RECORDS SUPPLIED -
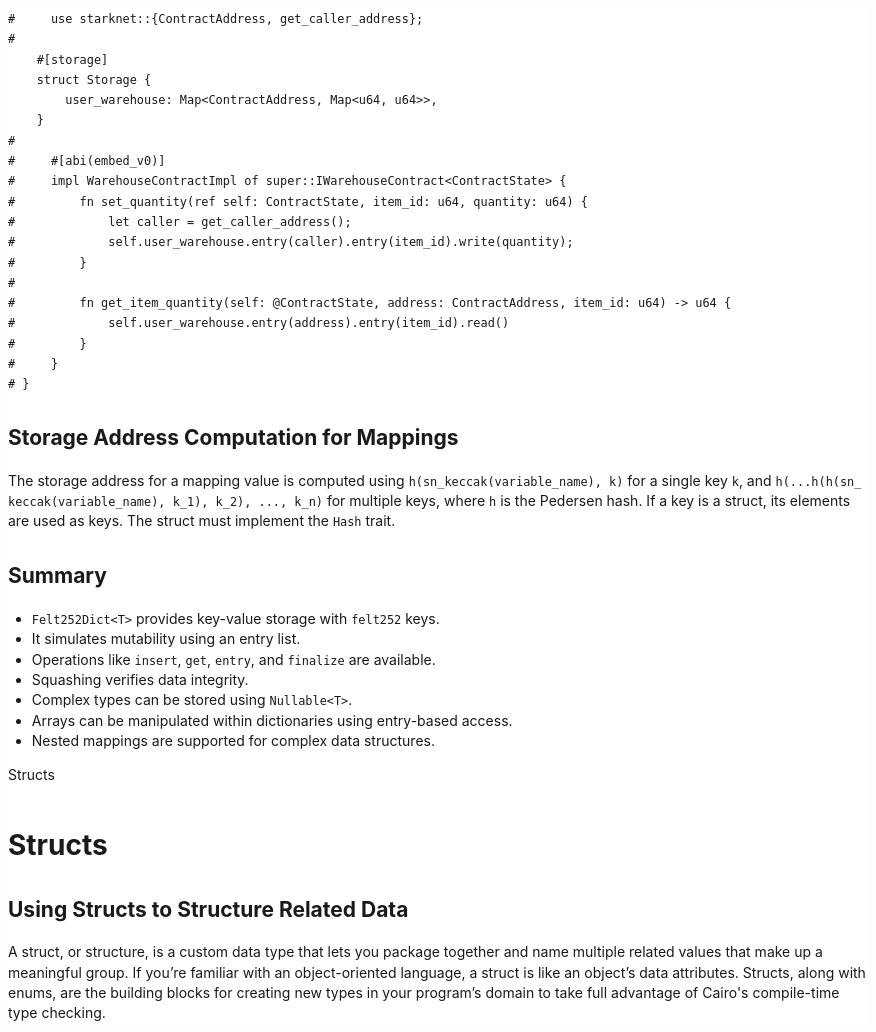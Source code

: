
 ```cairo, noplayground
#     use starknet::{ContractAddress, get_caller_address};
#
    #[storage]
    struct Storage {
        user_warehouse: Map<ContractAddress, Map<u64, u64>>,
    }
#
#     #[abi(embed_v0)]
#     impl WarehouseContractImpl of super::IWarehouseContract<ContractState> {
#         fn set_quantity(ref self: ContractState, item_id: u64, quantity: u64) {
#             let caller = get_caller_address();
#             self.user_warehouse.entry(caller).entry(item_id).write(quantity);
#         }
#
#         fn get_item_quantity(self: @ContractState, address: ContractAddress, item_id: u64) -> u64 {
#             self.user_warehouse.entry(address).entry(item_id).read()
#         }
#     }
# }
```

## Storage Address Computation for Mappings

The storage address for a mapping value is computed using `h(sn_keccak(variable_name), k)` for a single key `k`, and `h(...h(h(sn_keccak(variable_name), k_1), k_2), ..., k_n)` for multiple keys, where `h` is the Pedersen hash. If a key is a struct, its elements are used as keys. The struct must implement the `Hash` trait.

## Summary

- `Felt252Dict<T>` provides key-value storage with `felt252` keys.
- It simulates mutability using an entry list.
- Operations like `insert`, `get`, `entry`, and `finalize` are available.
- Squashing verifies data integrity.
- Complex types can be stored using `Nullable<T>`.
- Arrays can be manipulated within dictionaries using entry-based access.
- Nested mappings are supported for complex data structures.

Structs

# Structs

## Using Structs to Structure Related Data

A struct, or structure, is a custom data type that lets you package together and name multiple related values that make up a meaningful group. If you’re familiar with an object-oriented language, a struct is like an object’s data attributes. Structs, along with enums, are the building blocks for creating new types in your program’s domain to take full advantage of Cairo's compile-time type checking.


[vsc extension]: https://marketplace.visualstudio.com/items?itemName=starkware.cairo1
[discord]: https://discord.gg/starknet-community
[agent gpt]: https://agent.starknet.id/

TASK DESCRIPTION -
The answer must be exactly the lines from the one containing "A struct, or" through the final line of the data, both ends included, and nothing else.

TASK RESULT -
A struct, or structure, is a custom data type that lets you package together and name multiple related values that make up a meaningful group. If you’re familiar with an object-oriented language, a struct is like an object’s data attributes. Structs, along with enums, are the building blocks for creating new types in your program’s domain to take full advantage of Cairo's compile-time type checking.


[vsc extension]: https://marketplace.visualstudio.com/items?itemName=starkware.cairo1
[discord]: https://discord.gg/starknet-community
[agent gpt]: https://agent.starknet.id/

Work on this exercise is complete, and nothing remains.